▸ **What to do**:
Find the string "info" in the records. Copy each line that has it.

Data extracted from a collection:
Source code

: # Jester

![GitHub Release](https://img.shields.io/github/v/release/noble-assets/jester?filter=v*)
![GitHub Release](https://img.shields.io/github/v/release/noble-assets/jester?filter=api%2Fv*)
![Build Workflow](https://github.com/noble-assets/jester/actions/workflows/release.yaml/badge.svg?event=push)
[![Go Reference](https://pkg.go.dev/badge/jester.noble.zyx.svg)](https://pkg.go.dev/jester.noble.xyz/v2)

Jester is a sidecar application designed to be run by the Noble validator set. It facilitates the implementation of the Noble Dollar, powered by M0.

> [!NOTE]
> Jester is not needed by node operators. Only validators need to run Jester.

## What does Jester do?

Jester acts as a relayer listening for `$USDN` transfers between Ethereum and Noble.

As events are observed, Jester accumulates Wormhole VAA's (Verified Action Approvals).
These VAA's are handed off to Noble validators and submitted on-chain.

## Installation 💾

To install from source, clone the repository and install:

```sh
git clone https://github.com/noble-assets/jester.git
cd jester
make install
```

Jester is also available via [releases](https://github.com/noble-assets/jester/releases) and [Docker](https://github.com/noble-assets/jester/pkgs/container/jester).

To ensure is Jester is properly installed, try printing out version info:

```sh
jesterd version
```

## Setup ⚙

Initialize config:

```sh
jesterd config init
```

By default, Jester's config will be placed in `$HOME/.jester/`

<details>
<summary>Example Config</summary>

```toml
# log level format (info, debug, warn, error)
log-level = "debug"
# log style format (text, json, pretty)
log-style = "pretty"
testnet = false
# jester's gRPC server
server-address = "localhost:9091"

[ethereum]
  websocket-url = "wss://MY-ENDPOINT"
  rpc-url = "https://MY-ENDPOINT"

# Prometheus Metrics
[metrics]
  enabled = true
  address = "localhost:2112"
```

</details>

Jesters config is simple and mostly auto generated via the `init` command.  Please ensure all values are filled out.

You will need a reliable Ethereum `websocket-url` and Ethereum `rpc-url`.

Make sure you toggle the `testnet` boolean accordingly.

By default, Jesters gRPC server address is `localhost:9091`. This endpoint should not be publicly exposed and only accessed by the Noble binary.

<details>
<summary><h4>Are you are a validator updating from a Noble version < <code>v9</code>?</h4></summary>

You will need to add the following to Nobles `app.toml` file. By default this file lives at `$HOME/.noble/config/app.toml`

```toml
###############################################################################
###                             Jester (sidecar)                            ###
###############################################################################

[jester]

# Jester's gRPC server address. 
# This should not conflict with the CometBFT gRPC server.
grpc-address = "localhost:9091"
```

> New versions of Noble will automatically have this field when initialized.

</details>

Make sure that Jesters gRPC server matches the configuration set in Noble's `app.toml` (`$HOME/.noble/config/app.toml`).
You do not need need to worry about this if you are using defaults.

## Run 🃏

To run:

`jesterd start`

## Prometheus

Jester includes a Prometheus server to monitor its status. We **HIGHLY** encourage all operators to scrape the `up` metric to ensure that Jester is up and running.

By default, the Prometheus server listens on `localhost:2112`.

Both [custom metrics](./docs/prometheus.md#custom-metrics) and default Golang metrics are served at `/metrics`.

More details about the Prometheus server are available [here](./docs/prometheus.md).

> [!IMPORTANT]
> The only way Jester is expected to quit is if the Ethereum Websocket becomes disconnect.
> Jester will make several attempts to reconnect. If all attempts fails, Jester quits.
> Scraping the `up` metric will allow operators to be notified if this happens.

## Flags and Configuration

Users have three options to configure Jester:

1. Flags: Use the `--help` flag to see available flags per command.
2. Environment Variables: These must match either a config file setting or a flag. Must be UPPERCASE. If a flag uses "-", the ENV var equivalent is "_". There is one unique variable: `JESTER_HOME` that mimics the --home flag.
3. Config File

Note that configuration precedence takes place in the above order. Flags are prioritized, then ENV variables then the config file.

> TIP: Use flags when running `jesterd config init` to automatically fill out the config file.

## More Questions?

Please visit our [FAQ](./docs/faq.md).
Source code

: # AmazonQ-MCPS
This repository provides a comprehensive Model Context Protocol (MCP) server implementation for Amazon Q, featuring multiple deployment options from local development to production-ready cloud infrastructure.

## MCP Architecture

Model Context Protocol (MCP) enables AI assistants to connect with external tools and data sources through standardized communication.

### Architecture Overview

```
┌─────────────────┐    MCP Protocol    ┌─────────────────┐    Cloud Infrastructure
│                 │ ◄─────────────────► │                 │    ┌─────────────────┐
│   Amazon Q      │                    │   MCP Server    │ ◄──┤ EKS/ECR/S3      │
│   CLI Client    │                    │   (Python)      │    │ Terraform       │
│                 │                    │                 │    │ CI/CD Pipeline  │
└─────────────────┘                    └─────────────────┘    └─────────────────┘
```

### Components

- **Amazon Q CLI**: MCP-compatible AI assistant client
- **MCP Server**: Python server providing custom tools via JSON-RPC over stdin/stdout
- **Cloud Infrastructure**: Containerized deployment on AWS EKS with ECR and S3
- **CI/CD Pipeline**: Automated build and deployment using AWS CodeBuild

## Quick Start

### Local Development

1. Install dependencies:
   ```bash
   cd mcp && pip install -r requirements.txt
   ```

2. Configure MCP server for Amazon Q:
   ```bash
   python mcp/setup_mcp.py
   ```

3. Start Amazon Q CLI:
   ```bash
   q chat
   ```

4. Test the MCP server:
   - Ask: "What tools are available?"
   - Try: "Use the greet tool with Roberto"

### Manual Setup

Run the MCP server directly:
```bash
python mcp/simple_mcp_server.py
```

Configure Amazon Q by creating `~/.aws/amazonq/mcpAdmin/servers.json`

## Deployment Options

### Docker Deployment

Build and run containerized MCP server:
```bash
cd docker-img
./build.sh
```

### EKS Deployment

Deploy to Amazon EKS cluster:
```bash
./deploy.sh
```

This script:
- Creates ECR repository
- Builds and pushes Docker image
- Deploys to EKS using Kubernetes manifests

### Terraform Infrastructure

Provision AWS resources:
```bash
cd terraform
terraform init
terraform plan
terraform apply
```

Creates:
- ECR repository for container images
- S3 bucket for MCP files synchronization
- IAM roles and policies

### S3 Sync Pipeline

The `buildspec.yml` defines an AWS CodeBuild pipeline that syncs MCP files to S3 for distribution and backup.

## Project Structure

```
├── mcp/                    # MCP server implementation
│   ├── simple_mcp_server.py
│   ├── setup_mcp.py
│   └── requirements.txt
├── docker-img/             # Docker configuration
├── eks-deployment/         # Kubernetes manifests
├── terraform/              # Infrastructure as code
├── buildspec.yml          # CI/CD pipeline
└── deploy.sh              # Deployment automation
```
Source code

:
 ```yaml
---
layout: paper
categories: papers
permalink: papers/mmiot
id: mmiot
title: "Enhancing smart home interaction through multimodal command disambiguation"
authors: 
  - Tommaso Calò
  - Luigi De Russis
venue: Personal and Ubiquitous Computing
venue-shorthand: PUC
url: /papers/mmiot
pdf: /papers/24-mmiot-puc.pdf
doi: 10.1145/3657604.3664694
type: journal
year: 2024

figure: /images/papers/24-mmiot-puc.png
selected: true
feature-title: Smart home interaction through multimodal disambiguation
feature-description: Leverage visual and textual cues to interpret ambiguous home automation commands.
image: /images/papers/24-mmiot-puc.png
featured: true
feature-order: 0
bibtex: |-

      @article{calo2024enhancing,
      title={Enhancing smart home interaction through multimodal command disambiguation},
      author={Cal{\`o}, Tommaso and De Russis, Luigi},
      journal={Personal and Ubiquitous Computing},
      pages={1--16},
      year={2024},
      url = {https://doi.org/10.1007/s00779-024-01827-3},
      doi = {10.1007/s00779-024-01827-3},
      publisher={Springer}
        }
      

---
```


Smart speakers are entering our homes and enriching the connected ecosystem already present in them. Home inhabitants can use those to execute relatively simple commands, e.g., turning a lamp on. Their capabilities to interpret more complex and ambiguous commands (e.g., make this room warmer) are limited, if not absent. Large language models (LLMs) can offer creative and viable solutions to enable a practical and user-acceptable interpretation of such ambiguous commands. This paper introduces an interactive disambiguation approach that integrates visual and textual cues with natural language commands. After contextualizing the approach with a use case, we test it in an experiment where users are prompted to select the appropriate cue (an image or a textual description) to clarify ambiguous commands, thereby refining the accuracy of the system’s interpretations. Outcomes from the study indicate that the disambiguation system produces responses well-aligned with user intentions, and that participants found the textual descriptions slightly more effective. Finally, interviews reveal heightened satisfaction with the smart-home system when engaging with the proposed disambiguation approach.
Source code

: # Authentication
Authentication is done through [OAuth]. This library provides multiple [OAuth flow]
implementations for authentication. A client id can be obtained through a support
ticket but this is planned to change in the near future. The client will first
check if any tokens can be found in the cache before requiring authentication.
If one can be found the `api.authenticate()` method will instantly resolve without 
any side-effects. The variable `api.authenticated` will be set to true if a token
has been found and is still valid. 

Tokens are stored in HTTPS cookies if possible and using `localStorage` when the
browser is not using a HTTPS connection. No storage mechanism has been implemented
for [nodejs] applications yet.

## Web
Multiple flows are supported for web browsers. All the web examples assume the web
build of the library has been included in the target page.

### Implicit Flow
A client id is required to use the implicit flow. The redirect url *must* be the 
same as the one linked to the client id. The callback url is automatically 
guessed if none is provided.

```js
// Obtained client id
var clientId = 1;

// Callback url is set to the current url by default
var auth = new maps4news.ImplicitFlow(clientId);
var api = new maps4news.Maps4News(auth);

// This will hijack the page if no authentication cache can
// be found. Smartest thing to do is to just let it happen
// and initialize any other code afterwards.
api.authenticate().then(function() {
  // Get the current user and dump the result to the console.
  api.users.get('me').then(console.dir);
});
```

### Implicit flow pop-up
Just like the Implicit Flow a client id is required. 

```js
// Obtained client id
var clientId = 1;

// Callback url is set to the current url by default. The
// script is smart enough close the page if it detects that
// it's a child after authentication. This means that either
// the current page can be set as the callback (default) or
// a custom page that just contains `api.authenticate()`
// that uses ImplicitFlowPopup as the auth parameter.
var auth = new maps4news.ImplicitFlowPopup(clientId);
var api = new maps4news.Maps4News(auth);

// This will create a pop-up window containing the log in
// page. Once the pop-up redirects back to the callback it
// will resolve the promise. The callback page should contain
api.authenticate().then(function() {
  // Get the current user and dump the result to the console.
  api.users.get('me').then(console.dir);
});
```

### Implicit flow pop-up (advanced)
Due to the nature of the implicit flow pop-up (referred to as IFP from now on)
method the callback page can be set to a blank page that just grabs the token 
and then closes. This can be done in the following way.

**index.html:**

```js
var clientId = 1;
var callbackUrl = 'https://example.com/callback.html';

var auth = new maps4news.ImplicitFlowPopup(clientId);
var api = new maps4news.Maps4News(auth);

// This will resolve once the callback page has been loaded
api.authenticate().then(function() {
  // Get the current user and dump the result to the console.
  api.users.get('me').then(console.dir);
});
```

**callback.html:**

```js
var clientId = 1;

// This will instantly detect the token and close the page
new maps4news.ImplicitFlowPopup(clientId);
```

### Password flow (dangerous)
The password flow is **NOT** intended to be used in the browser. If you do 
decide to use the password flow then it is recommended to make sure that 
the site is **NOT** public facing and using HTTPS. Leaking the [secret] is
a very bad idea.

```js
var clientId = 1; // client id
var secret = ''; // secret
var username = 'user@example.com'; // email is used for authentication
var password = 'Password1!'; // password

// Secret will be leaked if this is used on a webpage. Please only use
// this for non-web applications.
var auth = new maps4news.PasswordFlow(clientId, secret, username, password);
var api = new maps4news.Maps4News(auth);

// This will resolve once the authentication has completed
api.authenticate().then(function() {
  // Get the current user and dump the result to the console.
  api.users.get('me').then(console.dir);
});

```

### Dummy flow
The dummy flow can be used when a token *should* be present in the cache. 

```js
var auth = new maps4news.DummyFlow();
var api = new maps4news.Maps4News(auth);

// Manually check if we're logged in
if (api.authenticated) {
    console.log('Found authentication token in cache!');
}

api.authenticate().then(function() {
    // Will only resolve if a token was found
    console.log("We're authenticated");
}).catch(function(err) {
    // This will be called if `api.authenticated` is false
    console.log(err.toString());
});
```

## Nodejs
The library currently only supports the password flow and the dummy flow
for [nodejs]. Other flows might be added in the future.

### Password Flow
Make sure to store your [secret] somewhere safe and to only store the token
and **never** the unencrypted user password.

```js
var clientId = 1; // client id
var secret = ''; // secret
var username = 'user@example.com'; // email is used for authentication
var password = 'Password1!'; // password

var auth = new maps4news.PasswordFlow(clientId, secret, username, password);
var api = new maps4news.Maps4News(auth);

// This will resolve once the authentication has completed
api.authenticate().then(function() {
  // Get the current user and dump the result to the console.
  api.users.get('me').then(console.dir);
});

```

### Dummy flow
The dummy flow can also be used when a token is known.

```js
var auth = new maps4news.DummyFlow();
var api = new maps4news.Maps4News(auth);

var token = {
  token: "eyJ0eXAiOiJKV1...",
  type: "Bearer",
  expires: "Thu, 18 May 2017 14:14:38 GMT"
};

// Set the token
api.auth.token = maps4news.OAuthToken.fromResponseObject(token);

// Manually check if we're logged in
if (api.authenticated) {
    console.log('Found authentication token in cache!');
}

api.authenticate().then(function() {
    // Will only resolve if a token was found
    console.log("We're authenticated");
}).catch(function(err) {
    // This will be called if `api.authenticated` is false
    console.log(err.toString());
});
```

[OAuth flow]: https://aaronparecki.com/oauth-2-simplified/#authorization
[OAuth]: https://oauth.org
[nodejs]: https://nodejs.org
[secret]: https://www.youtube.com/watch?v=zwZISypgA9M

▸ **Output of the exercise**:
To ensure is Jester is properly installed, try printing out version info:
# log level format (info, debug, warn, error)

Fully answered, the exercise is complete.